There are different files for each date, hour, and specific edge server that handled the request. In my case, this amounted to over 140 files for a single day. Fortunately, all of the files use tab-separated fields, which are easy to work with on the command line and in other editors.
Steps
Pull down the files for today only:
aws s3 sync --exclude "*" --include "*$(date +%Y-%m-%d)*" "s3://cloudfront-log-bucket/" "./tmp"
Decompress the files:
gzip -d ./tmp/*.gz
Remove the first two lines from each file (version and field header information), and then sort everything:
tail -q -n+3 ./tmp/* | sort
Full solution
#!/bin/bash
mkdir ./tmp
aws s3 sync --exclude "*" --include "*$(date +%Y-%m-%d)*" s3://cloudfront-log-bucket ./tmp
gzip -d ./tmp/*.gz
tail -q -n+3 ./tmp/* | sort > "$(date +%Y-%m-%d)_cloudfront_logfile.tsv"
rm -rf ./tmp
Running this will create a TSV (tab-separated value) file for all of today’s CloudFront access log entries, sorted by date and time.
AWS Elastic Load Balancer
Access logs from Elastic Load Balancers can also be sent to a specific AWS S3 bucket, as detailed in the AWS documentation.

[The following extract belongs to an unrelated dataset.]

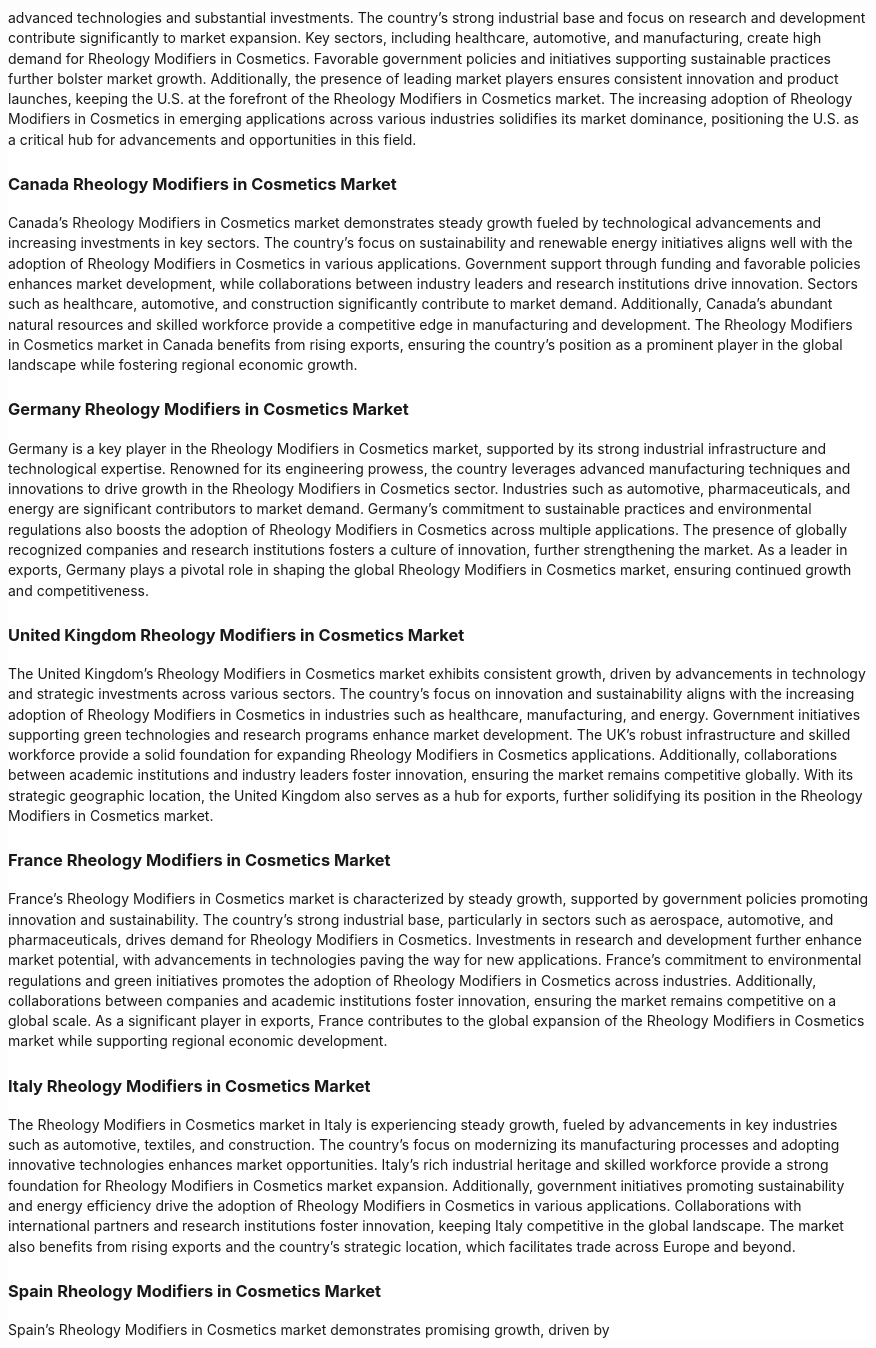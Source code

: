 advanced technologies and substantial investments. The country&rsquo;s strong industrial base and focus on research and development contribute significantly to market expansion. Key sectors, including healthcare, automotive, and manufacturing, create high demand for Rheology Modifiers in Cosmetics. Favorable government policies and initiatives supporting sustainable practices further bolster market growth. Additionally, the presence of leading market players ensures consistent innovation and product launches, keeping the U.S. at the forefront of the Rheology Modifiers in Cosmetics market. The increasing adoption of Rheology Modifiers in Cosmetics in emerging applications across various industries solidifies its market dominance, positioning the U.S. as a critical hub for advancements and opportunities in this field.</p><h3>Canada Rheology Modifiers in Cosmetics Market</h3><p>Canada&rsquo;s Rheology Modifiers in Cosmetics market demonstrates steady growth fueled by technological advancements and increasing investments in key sectors. The country&rsquo;s focus on sustainability and renewable energy initiatives aligns well with the adoption of Rheology Modifiers in Cosmetics in various applications. Government support through funding and favorable policies enhances market development, while collaborations between industry leaders and research institutions drive innovation. Sectors such as healthcare, automotive, and construction significantly contribute to market demand. Additionally, Canada&rsquo;s abundant natural resources and skilled workforce provide a competitive edge in manufacturing and development. The Rheology Modifiers in Cosmetics market in Canada benefits from rising exports, ensuring the country&rsquo;s position as a prominent player in the global landscape while fostering regional economic growth.</p><h3>Germany Rheology Modifiers in Cosmetics Market</h3><p>Germany is a key player in the Rheology Modifiers in Cosmetics market, supported by its strong industrial infrastructure and technological expertise. Renowned for its engineering prowess, the country leverages advanced manufacturing techniques and innovations to drive growth in the Rheology Modifiers in Cosmetics sector. Industries such as automotive, pharmaceuticals, and energy are significant contributors to market demand. Germany&rsquo;s commitment to sustainable practices and environmental regulations also boosts the adoption of Rheology Modifiers in Cosmetics across multiple applications. The presence of globally recognized companies and research institutions fosters a culture of innovation, further strengthening the market. As a leader in exports, Germany plays a pivotal role in shaping the global Rheology Modifiers in Cosmetics market, ensuring continued growth and competitiveness.</p><h3>United Kingdom Rheology Modifiers in Cosmetics Market</h3><p>The United Kingdom&rsquo;s Rheology Modifiers in Cosmetics market exhibits consistent growth, driven by advancements in technology and strategic investments across various sectors. The country&rsquo;s focus on innovation and sustainability aligns with the increasing adoption of Rheology Modifiers in Cosmetics in industries such as healthcare, manufacturing, and energy. Government initiatives supporting green technologies and research programs enhance market development. The UK&rsquo;s robust infrastructure and skilled workforce provide a solid foundation for expanding Rheology Modifiers in Cosmetics applications. Additionally, collaborations between academic institutions and industry leaders foster innovation, ensuring the market remains competitive globally. With its strategic geographic location, the United Kingdom also serves as a hub for exports, further solidifying its position in the Rheology Modifiers in Cosmetics market.</p><h3>France Rheology Modifiers in Cosmetics Market</h3><p>France&rsquo;s Rheology Modifiers in Cosmetics market is characterized by steady growth, supported by government policies promoting innovation and sustainability. The country&rsquo;s strong industrial base, particularly in sectors such as aerospace, automotive, and pharmaceuticals, drives demand for Rheology Modifiers in Cosmetics. Investments in research and development further enhance market potential, with advancements in technologies paving the way for new applications. France&rsquo;s commitment to environmental regulations and green initiatives promotes the adoption of Rheology Modifiers in Cosmetics across industries. Additionally, collaborations between companies and academic institutions foster innovation, ensuring the market remains competitive on a global scale. As a significant player in exports, France contributes to the global expansion of the Rheology Modifiers in Cosmetics market while supporting regional economic development.</p><h3>Italy Rheology Modifiers in Cosmetics Market</h3><p>The Rheology Modifiers in Cosmetics market in Italy is experiencing steady growth, fueled by advancements in key industries such as automotive, textiles, and construction. The country&rsquo;s focus on modernizing its manufacturing processes and adopting innovative technologies enhances market opportunities. Italy&rsquo;s rich industrial heritage and skilled workforce provide a strong foundation for Rheology Modifiers in Cosmetics market expansion. Additionally, government initiatives promoting sustainability and energy efficiency drive the adoption of Rheology Modifiers in Cosmetics in various applications. Collaborations with international partners and research institutions foster innovation, keeping Italy competitive in the global landscape. The market also benefits from rising exports and the country&rsquo;s strategic location, which facilitates trade across Europe and beyond.</p><h3>Spain Rheology Modifiers in Cosmetics Market</h3><p>Spain&rsquo;s Rheology Modifiers in Cosmetics market demonstrates promising growth, driven by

There are different files for each specific ELB endpoint, and for every five-minute interval. (So, at least 288 files per day per endpoint). Files are space-delimited (with quoted strings).
Steps
Pull down the files for today only:
aws s3 sync "s3://elb-log-bucket/AWSLogs/1accountnumber9/elasticloadbalancing/us-west-2/$(date +%Y)/$(date +%m)/$(date +%d)/" ./tmp/
Decompress the files:
gzip -d ./tmp/*.gz
Output all lines, and sort them:
tail -q ./tmp/* | sort
Split the lines on space delimeters (which don’t break up quote fields), and convert to tab delimeters (for easier handling):
Ruby
STDIN.readlines.each{ |line|
puts line.split(/\s(?=(?:[^"]|"[^"]*")*$)/).join("\t")
}
Python
import sys, re
[sys.stdout.write('\t'.join(re.split(r'\s(?=(?:[^\"]|\"[^\"]*\")*$)', line)) + '\n') for line in sys.stdin]
Full solution
#!/bin/bash
which ruby
ruby=$?
which python
python=$?
mkdir ./tmp
aws s3 sync "s3://elb-log-bucket/AWSLogs/1accountnumber9/elasticloadbalancing/us-west-2/$(date +%Y)/$(date +%m)/$(date +%d)/" ./tmp/
gzip -d ./tmp/*.gz
if [ ${ruby} = 0 ]
then tail -q ./tmp/* | sort | ruby -e 'STDIN.readlines.each{|line| puts line.split(/\s(?=(?:[^"]|"[^"]*")*$)/).join("\t")}' > "$(date +%Y-%m-%d)_elb_logfile.tsv"
elif [ ${python} = 0 ]
then tail -q ./tmp/* | sort | python -c "import sys, re; [sys.stdout.write('\t'.join(re.split(r'\s(?=(?:[^\"]|\"[^\"]*\")*$)', line)) + '\n') for line in sys.stdin]" > "$(date +%Y-%m-%d)_elb_logfile.tsv"
else
echo "Could not find Ruby or Python"
exit 1
fi
rm -rf ./tmp
Conclusion
The final product can be easily tweaked to consistently return a different day or accept a date argument. Once you’re armed with properly combined, sorted, and formatted log files, it is quite easy to track down specific events. The TSV format works well for command-line processing, text editors, and even spreadsheet tools like Microsoft Excel.